Hinton的弟子Ilya Sutskever写的一篇深度学习综述_why we need deep learning hinton-CSDN博客

(This is a guest post by Ilya Sutskever on the intuition behind deep learning as well as some very useful practical advice. Many thanks to Ilya for such a heroic effort!)

Deep Learning is really popular these days. Big and small companies are getting into it and making money off it. It’s hot. There is some substance to the hype, too: large deep neural networks achieve the best results on speech recognition, visual object recognition, and several language related tasks, such as machine translation and language modeling.

But why? What’s so special about deep learning? (from now on, we shall use the term Large Deep Neural Networks --- LDNN --- which is what the vaguer term “Deep Learning” mostly refers to). Why does it work now, and how does it differ from neural networks of old? Finally, suppose you want to train an LDNN. Rumor has it that it’s very difficult to do so, that it is “black magic” that requires years of experience. And while it is true that experience helps quite a bit, the amount of “trickery” is surprisingly limited ---- one needs be on the lookout for only a small number well-known pitfalls. Also, there are many open-source implementations of various state-of-the-art neural networks (c.f. Caffe, cuda-covnet, Torch, Theano), which makes it much easier to learn all the details needed to make it work.

Why Does Deep Learning Work?

It is clear that, to solve hard problems, we must use powerful models. This statement is obvious. Indeed, if a model is not powerful, then there is absolutely no chance that it can succeed in solving a hard problem, no matter how good the learning algorithm is.

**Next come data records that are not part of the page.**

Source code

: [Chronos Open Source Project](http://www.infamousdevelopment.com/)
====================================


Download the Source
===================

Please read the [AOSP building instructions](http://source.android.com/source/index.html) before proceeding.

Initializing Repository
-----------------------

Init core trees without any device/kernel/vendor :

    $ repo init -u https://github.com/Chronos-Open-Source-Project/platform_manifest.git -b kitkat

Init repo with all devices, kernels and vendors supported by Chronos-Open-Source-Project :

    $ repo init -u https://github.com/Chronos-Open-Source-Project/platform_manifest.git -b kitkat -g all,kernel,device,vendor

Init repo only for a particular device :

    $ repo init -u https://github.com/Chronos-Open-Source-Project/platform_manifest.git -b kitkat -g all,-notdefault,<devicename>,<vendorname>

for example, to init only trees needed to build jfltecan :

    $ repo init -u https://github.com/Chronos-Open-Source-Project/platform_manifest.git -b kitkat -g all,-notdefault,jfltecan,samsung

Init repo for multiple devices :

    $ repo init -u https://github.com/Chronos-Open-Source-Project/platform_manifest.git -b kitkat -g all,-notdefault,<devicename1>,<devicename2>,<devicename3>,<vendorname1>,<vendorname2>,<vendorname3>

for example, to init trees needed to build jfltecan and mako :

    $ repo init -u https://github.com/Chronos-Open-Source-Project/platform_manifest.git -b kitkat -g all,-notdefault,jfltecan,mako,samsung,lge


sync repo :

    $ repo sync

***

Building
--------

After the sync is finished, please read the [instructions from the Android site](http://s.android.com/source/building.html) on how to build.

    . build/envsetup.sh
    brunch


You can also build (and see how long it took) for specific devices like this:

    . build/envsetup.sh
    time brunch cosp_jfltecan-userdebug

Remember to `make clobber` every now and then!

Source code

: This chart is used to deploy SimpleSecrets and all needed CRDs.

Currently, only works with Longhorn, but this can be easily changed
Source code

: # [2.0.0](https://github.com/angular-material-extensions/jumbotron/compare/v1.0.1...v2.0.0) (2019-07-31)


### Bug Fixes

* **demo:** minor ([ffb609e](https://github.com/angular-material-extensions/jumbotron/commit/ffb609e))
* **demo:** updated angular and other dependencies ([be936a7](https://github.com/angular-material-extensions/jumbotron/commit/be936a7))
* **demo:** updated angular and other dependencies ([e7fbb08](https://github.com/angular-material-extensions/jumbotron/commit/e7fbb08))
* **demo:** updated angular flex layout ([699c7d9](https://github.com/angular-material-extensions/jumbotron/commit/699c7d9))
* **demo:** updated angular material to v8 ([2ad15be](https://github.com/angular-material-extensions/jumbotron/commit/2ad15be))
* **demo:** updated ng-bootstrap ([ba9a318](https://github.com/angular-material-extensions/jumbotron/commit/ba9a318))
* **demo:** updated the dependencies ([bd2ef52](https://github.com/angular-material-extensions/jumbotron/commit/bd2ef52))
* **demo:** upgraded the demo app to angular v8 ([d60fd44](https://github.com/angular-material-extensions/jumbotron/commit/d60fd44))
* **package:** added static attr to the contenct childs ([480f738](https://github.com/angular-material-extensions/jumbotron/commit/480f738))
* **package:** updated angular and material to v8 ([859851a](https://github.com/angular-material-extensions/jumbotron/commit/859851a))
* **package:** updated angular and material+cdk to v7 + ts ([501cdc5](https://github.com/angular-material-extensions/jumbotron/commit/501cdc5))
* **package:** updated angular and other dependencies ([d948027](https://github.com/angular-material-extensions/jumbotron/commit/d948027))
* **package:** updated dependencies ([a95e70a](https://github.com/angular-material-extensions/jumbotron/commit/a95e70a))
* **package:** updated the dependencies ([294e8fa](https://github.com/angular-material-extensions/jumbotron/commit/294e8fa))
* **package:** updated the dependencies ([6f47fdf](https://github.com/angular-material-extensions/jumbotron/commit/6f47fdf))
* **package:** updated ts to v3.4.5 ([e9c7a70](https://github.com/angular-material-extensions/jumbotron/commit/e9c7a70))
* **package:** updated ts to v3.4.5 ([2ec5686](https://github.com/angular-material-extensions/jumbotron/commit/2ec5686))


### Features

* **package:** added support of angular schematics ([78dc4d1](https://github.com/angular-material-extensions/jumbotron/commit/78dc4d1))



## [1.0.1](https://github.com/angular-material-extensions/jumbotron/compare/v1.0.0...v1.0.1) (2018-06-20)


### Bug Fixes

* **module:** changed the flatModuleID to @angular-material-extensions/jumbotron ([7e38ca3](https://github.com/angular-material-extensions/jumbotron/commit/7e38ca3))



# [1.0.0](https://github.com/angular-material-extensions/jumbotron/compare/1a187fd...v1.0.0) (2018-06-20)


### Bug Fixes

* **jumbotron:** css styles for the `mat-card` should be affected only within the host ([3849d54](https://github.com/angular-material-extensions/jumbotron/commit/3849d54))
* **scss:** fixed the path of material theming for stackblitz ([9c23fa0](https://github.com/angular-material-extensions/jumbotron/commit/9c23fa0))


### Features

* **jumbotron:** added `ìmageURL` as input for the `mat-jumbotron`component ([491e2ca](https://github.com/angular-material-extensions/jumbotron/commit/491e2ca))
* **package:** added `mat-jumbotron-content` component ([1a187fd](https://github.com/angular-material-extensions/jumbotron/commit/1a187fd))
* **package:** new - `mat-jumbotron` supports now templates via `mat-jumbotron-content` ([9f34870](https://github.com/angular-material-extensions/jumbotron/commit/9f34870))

The other necessary condition for success is that our model is trainable. That too is obvious, for if we cannot train our model, then its power is useless --- it will never amount to anything, and great results will not be achieved. The model will forever remain in a state of unrealized potential.

Fortunately, LDNNs are both trainable and powerful.

Why Are LDNNs Powerful?

When I talk about LDNNs, I’m talking about 10-20 layer neural networks (because this is what can be trained with today’s algorithms). I can provide a few ways of looking at LDNNs that will illuminate the reason they can do as well as they do.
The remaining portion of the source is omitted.